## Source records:
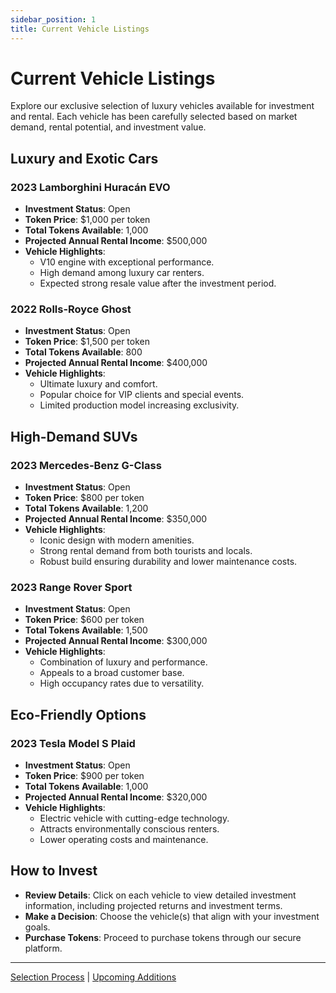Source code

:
 ```yaml
---
sidebar_position: 1
title: Current Vehicle Listings
---
```


# Current Vehicle Listings

Explore our exclusive selection of luxury vehicles available for investment and rental. Each vehicle has been carefully selected based on market demand, rental potential, and investment value.

## Luxury and Exotic Cars

### **2023 Lamborghini Huracán EVO**

- **Investment Status**: Open
- **Token Price**: $1,000 per token
- **Total Tokens Available**: 1,000
- **Projected Annual Rental Income**: $500,000
- **Vehicle Highlights**:
  - V10 engine with exceptional performance.
  - High demand among luxury car renters.
  - Expected strong resale value after the investment period.

### **2022 Rolls-Royce Ghost**

- **Investment Status**: Open
- **Token Price**: $1,500 per token
- **Total Tokens Available**: 800
- **Projected Annual Rental Income**: $400,000
- **Vehicle Highlights**:
  - Ultimate luxury and comfort.
  - Popular choice for VIP clients and special events.
  - Limited production model increasing exclusivity.

## High-Demand SUVs

### **2023 Mercedes-Benz G-Class**

- **Investment Status**: Open
- **Token Price**: $800 per token
- **Total Tokens Available**: 1,200
- **Projected Annual Rental Income**: $350,000
- **Vehicle Highlights**:
  - Iconic design with modern amenities.
  - Strong rental demand from both tourists and locals.
  - Robust build ensuring durability and lower maintenance costs.

### **2023 Range Rover Sport**

- **Investment Status**: Open
- **Token Price**: $600 per token
- **Total Tokens Available**: 1,500
- **Projected Annual Rental Income**: $300,000
- **Vehicle Highlights**:
  - Combination of luxury and performance.
  - Appeals to a broad customer base.
  - High occupancy rates due to versatility.

## Eco-Friendly Options

### **2023 Tesla Model S Plaid**

- **Investment Status**: Open
- **Token Price**: $900 per token
- **Total Tokens Available**: 1,000
- **Projected Annual Rental Income**: $320,000
- **Vehicle Highlights**:
  - Electric vehicle with cutting-edge technology.
  - Attracts environmentally conscious renters.
  - Lower operating costs and maintenance.

## How to Invest

- **Review Details**: Click on each vehicle to view detailed investment information, including projected returns and investment terms.
- **Make a Decision**: Choose the vehicle(s) that align with your investment goals.
- **Purchase Tokens**: Proceed to purchase tokens through our secure platform.

---

[Selection Process](./selection_process) | [Upcoming Additions](./upcoming_additions)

## Work to be completed:
Note each line above that holds "maintenance", then copy all of them.

## Result for this task:
  - Robust build ensuring durability and lower maintenance costs.
  - Lower operating costs and maintenance.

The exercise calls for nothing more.